▸ **Activity**: Pull every line of the entries that has the word "corp".

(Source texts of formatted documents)
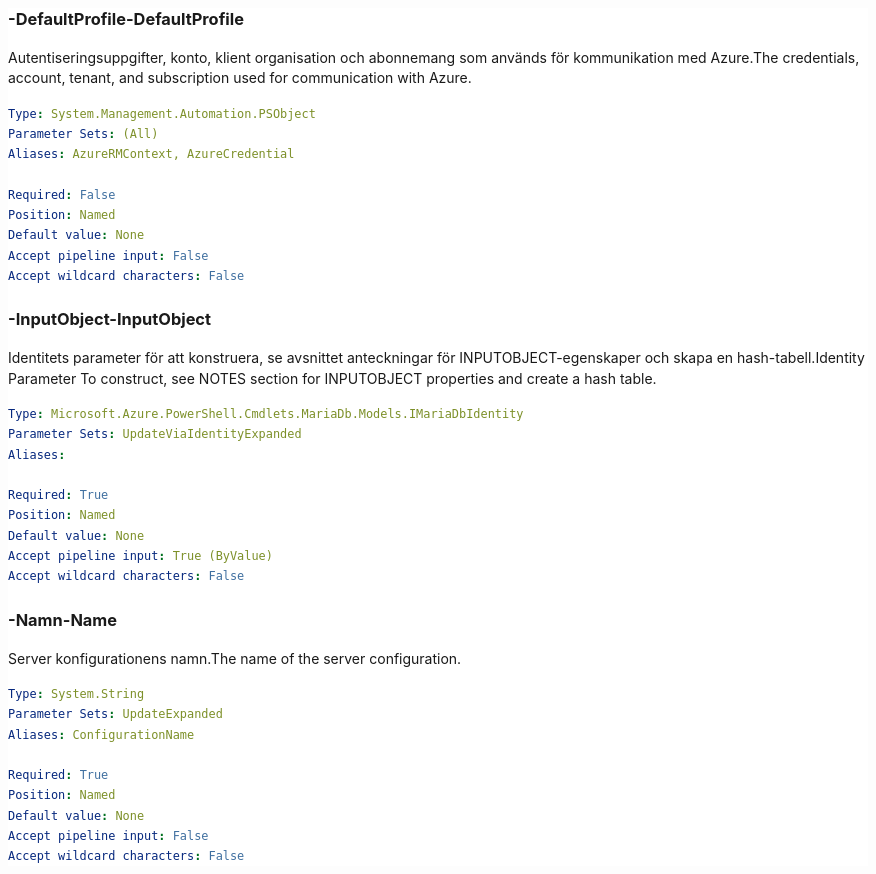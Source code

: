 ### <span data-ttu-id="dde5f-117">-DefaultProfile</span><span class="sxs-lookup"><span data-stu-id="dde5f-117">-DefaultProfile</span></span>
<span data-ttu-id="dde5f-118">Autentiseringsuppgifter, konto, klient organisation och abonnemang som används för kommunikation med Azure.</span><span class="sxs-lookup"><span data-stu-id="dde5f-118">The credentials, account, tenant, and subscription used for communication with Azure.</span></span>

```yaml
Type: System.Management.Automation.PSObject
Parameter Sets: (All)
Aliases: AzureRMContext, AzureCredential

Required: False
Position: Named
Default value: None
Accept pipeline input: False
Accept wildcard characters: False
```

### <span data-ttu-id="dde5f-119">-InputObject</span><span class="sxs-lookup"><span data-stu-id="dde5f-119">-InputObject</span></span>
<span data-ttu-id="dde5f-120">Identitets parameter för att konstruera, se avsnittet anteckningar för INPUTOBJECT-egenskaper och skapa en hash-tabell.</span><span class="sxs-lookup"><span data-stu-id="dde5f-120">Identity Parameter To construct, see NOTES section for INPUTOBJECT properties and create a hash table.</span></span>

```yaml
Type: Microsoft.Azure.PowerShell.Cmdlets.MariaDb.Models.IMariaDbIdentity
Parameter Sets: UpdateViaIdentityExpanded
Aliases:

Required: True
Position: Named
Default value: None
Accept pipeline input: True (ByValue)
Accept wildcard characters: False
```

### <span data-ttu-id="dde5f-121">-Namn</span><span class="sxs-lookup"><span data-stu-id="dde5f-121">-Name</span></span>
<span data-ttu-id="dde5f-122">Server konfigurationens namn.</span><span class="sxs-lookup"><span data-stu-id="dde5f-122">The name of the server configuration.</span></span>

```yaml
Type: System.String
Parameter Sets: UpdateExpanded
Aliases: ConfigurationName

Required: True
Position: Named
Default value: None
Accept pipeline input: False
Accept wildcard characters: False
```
--
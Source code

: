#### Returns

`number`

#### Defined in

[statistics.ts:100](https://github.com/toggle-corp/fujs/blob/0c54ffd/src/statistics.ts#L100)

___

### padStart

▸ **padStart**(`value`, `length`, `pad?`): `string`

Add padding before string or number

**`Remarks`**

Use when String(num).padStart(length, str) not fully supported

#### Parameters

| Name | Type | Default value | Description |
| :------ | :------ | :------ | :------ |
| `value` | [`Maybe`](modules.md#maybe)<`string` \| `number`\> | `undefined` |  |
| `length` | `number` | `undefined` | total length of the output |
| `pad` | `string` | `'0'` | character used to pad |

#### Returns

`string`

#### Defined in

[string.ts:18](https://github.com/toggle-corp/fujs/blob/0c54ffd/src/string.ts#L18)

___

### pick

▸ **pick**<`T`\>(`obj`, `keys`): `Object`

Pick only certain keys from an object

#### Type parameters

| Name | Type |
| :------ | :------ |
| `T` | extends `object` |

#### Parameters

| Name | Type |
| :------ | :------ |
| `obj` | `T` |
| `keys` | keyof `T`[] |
...
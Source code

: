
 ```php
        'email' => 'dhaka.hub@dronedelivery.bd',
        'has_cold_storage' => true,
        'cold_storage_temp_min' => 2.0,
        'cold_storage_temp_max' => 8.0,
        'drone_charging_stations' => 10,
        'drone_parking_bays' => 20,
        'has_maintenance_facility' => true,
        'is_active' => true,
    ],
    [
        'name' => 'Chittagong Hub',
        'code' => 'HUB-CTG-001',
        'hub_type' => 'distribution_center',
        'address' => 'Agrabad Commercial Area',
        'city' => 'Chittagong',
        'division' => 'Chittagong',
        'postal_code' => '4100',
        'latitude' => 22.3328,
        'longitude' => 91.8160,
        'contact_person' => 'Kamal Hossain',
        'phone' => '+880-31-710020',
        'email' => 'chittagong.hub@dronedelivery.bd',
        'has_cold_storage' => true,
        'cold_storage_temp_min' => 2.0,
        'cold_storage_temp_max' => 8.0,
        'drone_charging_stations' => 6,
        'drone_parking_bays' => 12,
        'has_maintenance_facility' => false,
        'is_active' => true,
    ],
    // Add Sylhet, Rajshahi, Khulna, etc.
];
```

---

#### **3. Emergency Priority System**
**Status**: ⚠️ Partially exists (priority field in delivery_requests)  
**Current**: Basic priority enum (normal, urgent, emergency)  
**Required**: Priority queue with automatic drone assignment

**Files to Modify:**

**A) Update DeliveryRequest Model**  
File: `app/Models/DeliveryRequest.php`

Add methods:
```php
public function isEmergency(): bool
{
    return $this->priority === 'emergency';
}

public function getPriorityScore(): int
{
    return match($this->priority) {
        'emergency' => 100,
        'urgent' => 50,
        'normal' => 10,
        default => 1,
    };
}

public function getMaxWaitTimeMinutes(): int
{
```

▸ **Task result**:
[statistics.ts:100](https://github.com/toggle-corp/fujs/blob/0c54ffd/src/statistics.ts#L100)
[string.ts:18](https://github.com/toggle-corp/fujs/blob/0c54ffd/src/string.ts#L18)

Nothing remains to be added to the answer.